### Assignment
Every line from the top of the records through the line containing "Additional inputs of" should be retyped exactly; the pictures should not.

### Source records
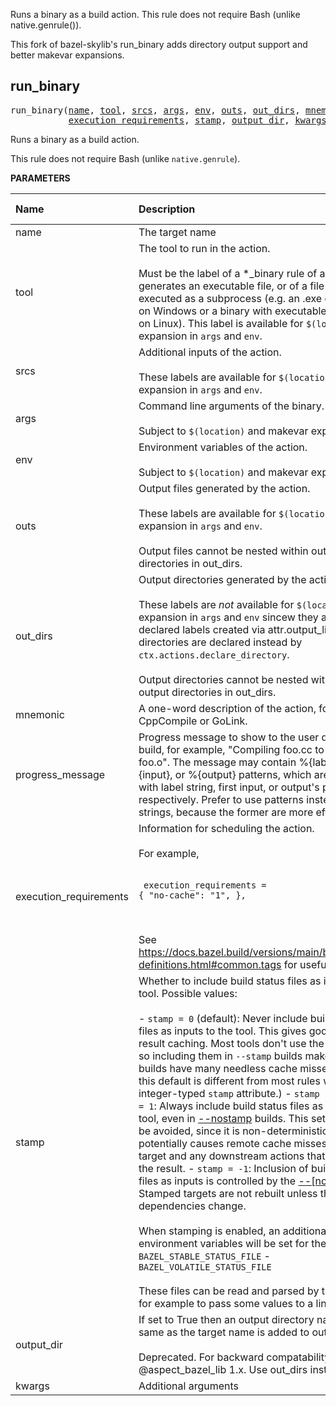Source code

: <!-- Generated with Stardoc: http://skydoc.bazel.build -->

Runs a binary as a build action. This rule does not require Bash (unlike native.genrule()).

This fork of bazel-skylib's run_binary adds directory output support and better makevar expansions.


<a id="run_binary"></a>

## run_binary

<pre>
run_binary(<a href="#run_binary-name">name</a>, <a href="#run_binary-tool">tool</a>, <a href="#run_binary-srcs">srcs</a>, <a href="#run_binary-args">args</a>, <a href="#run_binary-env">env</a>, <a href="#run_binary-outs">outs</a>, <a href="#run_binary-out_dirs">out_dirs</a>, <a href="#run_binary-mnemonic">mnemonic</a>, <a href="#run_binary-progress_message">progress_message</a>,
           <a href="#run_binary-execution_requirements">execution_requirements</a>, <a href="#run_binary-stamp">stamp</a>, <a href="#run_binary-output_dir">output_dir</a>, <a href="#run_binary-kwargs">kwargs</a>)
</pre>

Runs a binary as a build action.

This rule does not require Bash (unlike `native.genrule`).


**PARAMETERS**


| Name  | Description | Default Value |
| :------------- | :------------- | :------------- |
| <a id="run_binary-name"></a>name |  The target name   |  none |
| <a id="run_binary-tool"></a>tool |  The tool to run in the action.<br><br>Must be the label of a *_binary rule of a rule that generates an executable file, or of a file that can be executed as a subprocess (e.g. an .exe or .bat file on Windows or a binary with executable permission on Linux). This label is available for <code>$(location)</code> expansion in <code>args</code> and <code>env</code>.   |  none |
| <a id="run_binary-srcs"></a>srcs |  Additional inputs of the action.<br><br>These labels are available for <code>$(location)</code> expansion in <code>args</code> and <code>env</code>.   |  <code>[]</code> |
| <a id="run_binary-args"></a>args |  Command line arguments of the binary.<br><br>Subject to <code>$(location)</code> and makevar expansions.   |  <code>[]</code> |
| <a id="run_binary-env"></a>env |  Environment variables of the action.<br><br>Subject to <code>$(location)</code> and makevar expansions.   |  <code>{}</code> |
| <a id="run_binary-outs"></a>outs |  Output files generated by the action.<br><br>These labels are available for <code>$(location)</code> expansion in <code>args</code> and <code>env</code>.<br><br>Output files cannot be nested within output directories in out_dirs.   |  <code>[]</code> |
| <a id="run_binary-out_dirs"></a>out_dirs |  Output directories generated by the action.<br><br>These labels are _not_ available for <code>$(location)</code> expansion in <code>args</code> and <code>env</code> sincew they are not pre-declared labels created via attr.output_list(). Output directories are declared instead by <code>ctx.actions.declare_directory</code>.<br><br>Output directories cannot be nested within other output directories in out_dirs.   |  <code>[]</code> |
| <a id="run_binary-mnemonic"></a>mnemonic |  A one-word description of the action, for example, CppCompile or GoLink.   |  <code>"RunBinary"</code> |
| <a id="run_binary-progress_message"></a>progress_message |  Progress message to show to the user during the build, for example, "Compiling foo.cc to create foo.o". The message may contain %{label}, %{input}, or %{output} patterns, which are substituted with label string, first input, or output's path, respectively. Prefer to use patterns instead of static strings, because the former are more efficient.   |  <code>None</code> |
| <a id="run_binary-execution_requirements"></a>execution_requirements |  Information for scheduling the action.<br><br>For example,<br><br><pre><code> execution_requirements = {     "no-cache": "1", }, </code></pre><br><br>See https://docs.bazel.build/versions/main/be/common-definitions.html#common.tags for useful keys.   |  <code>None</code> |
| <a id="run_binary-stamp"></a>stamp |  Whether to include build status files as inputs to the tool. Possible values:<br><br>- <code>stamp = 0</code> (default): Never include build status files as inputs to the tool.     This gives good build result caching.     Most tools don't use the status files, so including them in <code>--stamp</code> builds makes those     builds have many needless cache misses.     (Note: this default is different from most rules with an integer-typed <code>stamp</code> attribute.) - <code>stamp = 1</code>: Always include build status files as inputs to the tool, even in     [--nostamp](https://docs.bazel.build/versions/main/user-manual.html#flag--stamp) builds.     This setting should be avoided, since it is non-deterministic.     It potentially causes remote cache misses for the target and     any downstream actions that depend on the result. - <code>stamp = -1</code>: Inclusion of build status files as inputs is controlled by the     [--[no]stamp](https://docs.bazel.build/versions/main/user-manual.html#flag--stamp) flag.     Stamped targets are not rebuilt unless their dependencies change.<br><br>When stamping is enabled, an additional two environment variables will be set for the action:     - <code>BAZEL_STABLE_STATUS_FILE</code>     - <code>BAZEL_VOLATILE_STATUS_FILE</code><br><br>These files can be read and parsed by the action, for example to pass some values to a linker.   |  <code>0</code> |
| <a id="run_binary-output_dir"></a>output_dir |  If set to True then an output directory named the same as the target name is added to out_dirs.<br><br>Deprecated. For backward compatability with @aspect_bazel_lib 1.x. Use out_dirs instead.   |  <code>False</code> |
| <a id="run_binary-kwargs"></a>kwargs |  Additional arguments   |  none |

### Solution to this task
Source code

: <!-- Generated with Stardoc: http://skydoc.bazel.build -->

Runs a binary as a build action. This rule does not require Bash (unlike native.genrule()).

This fork of bazel-skylib's run_binary adds directory output support and better makevar expansions.


<a id="run_binary"></a>

## run_binary

<pre>
run_binary(<a href="#run_binary-name">name</a>, <a href="#run_binary-tool">tool</a>, <a href="#run_binary-srcs">srcs</a>, <a href="#run_binary-args">args</a>, <a href="#run_binary-env">env</a>, <a href="#run_binary-outs">outs</a>, <a href="#run_binary-out_dirs">out_dirs</a>, <a href="#run_binary-mnemonic">mnemonic</a>, <a href="#run_binary-progress_message">progress_message</a>,
           <a href="#run_binary-execution_requirements">execution_requirements</a>, <a href="#run_binary-stamp">stamp</a>, <a href="#run_binary-output_dir">output_dir</a>, <a href="#run_binary-kwargs">kwargs</a>)
</pre>

Runs a binary as a build action.

This rule does not require Bash (unlike `native.genrule`).


**PARAMETERS**


| Name  | Description | Default Value |
| :------------- | :------------- | :------------- |
| <a id="run_binary-name"></a>name |  The target name   |  none |
| <a id="run_binary-tool"></a>tool |  The tool to run in the action.<br><br>Must be the label of a *_binary rule of a rule that generates an executable file, or of a file that can be executed as a subprocess (e.g. an .exe or .bat file on Windows or a binary with executable permission on Linux). This label is available for <code>$(location)</code> expansion in <code>args</code> and <code>env</code>.   |  none |
| <a id="run_binary-srcs"></a>srcs |  Additional inputs of the action.<br><br>These labels are available for <code>$(location)</code> expansion in <code>args</code> and <code>env</code>.   |  <code>[]</code> |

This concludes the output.